» **Task item**: Where does the word "cdot" appear in the data? Copy every line that holds it.

» **Given entries**:
[Start of section]
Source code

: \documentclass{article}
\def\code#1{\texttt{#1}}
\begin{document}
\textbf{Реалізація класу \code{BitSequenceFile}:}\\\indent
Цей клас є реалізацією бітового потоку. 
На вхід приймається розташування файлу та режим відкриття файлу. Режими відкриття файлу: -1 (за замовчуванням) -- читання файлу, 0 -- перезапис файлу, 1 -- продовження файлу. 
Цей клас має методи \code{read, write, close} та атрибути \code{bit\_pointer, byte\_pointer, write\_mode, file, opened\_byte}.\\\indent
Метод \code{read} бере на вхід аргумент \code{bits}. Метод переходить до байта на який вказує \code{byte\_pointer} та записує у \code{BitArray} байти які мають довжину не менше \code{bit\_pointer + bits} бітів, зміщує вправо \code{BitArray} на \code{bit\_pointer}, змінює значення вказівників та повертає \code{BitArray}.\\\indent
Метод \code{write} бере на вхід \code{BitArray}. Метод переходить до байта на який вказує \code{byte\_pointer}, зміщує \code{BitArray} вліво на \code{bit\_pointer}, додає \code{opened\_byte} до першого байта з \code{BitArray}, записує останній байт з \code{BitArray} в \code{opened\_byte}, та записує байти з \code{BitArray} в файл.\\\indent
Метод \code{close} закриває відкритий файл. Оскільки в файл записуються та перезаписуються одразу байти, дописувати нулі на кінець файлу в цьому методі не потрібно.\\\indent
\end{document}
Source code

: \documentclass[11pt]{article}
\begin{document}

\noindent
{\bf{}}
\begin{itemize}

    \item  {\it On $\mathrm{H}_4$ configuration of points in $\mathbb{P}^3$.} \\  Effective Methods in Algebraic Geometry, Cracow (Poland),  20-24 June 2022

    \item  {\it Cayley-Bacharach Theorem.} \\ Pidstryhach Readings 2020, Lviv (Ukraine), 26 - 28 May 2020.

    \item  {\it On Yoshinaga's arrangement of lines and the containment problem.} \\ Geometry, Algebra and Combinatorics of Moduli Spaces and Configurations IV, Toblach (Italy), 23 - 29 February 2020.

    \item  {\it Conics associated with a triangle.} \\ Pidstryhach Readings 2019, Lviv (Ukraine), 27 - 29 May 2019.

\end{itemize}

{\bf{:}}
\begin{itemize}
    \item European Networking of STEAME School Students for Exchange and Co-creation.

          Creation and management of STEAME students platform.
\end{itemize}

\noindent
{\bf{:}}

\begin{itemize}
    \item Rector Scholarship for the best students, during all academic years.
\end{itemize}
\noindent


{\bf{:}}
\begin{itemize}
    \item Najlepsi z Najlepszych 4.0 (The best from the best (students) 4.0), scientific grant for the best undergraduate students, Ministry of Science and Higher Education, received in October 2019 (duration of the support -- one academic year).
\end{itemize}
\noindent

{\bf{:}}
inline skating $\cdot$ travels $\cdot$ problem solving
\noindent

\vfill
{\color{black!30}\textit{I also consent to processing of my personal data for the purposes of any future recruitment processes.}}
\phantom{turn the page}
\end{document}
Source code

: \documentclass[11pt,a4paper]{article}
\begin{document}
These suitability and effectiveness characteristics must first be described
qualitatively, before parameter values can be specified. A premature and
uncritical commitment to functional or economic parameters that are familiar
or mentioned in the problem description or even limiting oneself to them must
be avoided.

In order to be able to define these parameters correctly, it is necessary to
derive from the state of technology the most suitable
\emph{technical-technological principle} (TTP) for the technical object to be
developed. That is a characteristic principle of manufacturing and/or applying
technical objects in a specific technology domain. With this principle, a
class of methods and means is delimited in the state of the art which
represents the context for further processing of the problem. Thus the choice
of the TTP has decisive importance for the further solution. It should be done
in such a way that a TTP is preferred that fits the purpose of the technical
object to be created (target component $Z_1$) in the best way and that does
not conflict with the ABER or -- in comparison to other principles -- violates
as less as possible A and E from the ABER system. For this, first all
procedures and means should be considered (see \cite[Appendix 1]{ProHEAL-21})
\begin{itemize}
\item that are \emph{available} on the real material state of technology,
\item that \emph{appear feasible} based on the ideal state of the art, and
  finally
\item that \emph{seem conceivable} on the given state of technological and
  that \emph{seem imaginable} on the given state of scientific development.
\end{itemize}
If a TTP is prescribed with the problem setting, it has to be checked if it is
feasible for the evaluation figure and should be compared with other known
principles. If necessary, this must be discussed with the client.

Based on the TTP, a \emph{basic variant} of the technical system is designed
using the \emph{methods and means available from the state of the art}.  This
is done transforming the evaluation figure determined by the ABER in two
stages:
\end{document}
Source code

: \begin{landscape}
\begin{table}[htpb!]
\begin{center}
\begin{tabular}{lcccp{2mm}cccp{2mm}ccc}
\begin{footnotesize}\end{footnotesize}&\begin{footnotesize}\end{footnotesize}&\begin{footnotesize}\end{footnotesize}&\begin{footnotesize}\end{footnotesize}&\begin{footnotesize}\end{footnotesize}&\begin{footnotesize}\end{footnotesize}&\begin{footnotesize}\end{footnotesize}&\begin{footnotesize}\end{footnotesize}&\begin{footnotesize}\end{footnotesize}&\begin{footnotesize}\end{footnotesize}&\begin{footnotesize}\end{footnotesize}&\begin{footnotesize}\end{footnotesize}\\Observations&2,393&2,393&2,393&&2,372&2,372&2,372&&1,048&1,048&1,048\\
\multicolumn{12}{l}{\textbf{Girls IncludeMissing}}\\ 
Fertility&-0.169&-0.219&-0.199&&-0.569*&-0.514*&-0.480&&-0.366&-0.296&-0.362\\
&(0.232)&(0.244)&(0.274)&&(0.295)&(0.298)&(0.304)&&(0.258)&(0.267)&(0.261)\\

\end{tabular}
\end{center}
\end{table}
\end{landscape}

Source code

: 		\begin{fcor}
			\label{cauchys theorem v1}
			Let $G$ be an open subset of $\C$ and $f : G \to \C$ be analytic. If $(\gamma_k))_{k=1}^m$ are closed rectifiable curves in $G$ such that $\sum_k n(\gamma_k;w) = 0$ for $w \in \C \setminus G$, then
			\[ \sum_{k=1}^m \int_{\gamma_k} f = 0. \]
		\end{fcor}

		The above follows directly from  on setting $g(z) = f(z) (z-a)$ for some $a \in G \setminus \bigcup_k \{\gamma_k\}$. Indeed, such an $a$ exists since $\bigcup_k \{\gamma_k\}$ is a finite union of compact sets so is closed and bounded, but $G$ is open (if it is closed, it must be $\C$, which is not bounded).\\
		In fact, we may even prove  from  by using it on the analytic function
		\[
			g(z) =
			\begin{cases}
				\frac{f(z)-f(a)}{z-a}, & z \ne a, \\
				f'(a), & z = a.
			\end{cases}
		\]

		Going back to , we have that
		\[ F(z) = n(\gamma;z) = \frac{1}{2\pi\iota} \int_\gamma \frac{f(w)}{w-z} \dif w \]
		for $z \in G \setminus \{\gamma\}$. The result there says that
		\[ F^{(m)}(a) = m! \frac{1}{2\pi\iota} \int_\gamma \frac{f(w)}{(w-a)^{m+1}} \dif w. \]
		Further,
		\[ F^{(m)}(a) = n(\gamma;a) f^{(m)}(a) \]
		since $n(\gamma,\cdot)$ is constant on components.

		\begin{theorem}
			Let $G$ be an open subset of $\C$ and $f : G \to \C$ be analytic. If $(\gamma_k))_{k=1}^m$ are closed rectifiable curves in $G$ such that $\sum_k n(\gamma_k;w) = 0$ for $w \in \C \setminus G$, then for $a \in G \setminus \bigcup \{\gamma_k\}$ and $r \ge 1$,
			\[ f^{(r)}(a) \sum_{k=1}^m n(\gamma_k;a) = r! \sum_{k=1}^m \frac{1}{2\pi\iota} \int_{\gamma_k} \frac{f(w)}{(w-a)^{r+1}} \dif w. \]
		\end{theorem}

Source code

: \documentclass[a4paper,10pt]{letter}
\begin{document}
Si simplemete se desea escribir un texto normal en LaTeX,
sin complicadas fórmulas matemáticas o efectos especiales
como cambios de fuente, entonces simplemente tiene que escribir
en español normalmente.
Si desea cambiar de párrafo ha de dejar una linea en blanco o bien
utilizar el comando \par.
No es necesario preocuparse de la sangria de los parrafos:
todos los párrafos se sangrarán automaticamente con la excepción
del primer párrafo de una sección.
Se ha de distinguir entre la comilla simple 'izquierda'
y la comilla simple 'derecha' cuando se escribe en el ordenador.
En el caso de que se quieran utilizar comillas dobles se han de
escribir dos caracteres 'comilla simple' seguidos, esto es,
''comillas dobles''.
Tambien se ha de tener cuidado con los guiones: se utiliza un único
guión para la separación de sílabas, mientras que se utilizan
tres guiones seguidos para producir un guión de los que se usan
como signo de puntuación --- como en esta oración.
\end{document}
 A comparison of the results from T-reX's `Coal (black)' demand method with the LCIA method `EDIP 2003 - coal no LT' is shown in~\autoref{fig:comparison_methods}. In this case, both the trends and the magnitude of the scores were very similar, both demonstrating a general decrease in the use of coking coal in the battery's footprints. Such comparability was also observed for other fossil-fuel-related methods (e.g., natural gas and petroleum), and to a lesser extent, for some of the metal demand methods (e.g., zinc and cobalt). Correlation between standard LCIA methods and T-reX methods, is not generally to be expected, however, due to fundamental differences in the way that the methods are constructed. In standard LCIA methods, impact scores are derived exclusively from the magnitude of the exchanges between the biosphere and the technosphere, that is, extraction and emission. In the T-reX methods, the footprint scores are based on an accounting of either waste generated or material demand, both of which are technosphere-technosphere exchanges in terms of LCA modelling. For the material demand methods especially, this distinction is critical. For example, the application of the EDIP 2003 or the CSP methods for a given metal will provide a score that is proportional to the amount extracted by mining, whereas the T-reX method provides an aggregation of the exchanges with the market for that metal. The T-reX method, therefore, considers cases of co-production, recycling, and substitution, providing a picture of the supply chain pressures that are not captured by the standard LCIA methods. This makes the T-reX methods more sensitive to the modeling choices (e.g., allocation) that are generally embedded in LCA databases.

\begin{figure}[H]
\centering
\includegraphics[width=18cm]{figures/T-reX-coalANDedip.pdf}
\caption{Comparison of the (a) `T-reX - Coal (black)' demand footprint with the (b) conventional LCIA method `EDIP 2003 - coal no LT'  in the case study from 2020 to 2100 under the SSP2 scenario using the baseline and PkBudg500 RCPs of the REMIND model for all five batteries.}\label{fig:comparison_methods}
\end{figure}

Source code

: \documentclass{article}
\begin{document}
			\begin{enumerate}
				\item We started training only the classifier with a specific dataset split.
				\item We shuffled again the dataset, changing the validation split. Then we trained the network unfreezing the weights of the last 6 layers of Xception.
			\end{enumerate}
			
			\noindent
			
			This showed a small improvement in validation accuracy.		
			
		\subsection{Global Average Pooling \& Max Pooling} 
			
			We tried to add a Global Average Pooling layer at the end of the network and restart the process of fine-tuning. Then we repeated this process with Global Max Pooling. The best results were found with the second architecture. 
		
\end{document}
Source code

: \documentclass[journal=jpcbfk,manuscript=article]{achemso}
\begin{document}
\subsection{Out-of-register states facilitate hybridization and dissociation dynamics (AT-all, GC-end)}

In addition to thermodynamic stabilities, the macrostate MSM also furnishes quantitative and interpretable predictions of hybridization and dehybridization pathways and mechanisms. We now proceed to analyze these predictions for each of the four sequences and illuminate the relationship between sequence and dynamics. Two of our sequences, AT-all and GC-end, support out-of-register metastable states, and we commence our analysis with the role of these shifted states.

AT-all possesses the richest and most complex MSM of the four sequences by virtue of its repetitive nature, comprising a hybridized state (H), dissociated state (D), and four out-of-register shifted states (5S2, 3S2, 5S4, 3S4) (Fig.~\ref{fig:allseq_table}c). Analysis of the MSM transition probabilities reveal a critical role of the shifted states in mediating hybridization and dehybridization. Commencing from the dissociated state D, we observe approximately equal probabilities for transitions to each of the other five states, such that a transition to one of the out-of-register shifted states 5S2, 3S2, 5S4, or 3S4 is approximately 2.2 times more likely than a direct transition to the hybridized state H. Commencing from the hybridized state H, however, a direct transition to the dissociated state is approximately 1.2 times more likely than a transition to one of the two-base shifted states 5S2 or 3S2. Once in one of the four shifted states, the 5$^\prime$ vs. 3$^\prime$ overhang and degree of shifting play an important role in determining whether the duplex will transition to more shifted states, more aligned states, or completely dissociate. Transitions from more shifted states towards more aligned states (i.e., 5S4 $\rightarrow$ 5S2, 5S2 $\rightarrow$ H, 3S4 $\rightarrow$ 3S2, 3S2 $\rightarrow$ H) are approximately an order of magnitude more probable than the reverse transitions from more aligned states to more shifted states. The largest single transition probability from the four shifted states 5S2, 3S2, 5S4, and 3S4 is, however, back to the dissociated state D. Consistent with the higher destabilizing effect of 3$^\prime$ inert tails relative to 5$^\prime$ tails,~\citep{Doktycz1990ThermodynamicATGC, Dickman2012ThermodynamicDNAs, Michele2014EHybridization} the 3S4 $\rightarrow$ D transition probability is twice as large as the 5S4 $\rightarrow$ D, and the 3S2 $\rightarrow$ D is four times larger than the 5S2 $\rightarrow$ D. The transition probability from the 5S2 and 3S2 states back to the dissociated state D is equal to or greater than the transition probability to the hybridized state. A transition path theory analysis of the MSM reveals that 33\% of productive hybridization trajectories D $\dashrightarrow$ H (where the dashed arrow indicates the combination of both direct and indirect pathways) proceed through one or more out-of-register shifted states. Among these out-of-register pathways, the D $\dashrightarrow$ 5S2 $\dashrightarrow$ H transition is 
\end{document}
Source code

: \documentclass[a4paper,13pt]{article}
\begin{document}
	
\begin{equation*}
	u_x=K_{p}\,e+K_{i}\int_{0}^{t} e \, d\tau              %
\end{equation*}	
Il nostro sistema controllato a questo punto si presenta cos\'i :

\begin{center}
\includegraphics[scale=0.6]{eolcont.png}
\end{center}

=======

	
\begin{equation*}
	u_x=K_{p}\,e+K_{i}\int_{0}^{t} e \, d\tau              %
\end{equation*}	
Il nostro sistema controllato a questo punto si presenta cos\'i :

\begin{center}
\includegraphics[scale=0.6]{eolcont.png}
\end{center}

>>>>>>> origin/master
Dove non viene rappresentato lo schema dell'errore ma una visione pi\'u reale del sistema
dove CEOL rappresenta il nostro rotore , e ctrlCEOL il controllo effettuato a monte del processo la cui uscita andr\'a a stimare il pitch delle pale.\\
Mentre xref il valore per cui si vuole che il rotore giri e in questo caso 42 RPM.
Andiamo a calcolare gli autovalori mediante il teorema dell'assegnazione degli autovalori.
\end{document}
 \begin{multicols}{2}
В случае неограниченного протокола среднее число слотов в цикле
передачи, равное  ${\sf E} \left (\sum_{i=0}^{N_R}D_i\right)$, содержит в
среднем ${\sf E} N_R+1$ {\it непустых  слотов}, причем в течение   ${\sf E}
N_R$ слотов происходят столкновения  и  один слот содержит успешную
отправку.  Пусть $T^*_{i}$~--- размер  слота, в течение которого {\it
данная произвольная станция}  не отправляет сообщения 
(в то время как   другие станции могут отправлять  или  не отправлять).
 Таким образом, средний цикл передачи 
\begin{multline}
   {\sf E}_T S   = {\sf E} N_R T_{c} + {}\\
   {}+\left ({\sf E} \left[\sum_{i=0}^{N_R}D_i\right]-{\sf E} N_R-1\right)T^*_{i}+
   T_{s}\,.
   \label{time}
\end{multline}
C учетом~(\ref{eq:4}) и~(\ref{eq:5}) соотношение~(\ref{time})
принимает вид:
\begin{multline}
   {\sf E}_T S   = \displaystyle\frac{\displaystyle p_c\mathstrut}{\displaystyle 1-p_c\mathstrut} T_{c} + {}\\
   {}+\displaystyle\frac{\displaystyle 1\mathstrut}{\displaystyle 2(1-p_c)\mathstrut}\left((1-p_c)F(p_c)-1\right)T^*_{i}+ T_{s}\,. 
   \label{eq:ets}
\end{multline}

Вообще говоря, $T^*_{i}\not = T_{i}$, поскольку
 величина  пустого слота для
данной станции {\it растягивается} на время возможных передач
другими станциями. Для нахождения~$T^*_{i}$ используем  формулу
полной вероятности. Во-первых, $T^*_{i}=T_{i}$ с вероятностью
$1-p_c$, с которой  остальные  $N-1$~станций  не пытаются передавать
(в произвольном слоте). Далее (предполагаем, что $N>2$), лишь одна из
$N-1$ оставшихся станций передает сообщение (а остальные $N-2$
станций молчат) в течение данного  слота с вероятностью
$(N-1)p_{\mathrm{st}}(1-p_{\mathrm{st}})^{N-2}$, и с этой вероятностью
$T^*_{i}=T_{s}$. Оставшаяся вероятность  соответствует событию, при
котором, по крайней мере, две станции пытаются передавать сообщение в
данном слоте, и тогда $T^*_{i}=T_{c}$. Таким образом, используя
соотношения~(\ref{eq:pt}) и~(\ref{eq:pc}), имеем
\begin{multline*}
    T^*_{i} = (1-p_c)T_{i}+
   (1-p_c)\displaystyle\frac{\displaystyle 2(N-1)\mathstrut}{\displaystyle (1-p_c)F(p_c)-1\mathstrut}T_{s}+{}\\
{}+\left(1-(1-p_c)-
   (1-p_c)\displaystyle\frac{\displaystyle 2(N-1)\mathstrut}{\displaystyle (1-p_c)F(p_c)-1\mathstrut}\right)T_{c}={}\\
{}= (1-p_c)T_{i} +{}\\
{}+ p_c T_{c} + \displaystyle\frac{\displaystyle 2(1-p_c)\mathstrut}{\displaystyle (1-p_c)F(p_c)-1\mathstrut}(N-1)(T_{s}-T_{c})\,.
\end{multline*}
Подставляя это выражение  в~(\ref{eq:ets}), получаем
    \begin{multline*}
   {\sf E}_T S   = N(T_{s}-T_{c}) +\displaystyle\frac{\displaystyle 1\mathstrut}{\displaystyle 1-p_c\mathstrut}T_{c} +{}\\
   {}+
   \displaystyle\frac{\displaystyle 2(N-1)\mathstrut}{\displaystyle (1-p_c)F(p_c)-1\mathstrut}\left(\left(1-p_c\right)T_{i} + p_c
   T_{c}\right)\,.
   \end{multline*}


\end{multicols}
[End of section]
» **Output of the exercise**:
inline skating $\cdot$ travels $\cdot$ problem solving
		since $n(\gamma,\cdot)$ is constant on components.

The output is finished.